WHAT THE TASK ASKS: The answer should be an exact copy of the lines from the one with "## Properties" through the end of the listing below, with no other lines.

DATA SHOWN:
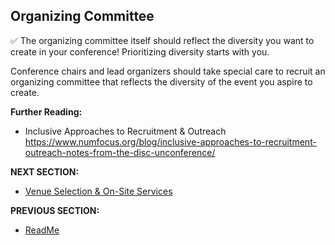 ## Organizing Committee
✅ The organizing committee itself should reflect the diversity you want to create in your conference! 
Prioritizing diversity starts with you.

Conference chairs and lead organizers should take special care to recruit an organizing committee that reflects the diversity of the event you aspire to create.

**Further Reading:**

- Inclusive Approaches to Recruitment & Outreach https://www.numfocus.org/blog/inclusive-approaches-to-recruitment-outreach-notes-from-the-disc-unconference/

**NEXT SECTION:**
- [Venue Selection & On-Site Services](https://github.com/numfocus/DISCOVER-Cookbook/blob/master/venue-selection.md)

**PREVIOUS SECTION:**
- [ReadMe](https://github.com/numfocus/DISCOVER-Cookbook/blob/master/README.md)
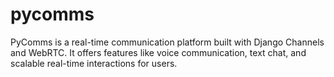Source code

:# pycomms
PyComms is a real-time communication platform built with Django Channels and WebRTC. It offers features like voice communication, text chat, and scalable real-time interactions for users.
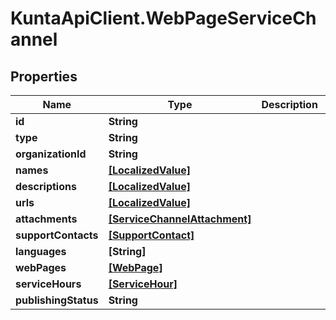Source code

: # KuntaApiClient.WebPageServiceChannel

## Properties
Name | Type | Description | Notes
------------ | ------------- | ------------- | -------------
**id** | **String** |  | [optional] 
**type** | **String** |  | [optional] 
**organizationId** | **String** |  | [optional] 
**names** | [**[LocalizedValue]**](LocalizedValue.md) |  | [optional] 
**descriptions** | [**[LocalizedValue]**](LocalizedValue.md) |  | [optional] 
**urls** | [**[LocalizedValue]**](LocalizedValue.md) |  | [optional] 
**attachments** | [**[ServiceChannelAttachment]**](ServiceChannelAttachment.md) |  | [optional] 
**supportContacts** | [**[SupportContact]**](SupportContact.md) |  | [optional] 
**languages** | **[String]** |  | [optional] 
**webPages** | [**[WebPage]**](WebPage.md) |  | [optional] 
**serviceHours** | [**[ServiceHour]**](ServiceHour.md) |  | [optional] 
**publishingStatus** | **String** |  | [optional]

OUTPUT:
## Properties
Name | Type | Description | Notes
------------ | ------------- | ------------- | -------------
**id** | **String** |  | [optional] 
**type** | **String** |  | [optional] 
**organizationId** | **String** |  | [optional] 
**names** | [**[LocalizedValue]**](LocalizedValue.md) |  | [optional] 
**descriptions** | [**[LocalizedValue]**](LocalizedValue.md) |  | [optional] 
**urls** | [**[LocalizedValue]**](LocalizedValue.md) |  | [optional] 
**attachments** | [**[ServiceChannelAttachment]**](ServiceChannelAttachment.md) |  | [optional] 
**supportContacts** | [**[SupportContact]**](SupportContact.md) |  | [optional] 
**languages** | **[String]** |  | [optional] 
**webPages** | [**[WebPage]**](WebPage.md) |  | [optional] 
**serviceHours** | [**[ServiceHour]**](ServiceHour.md) |  | [optional] 
**publishingStatus** | **String** |  | [optional]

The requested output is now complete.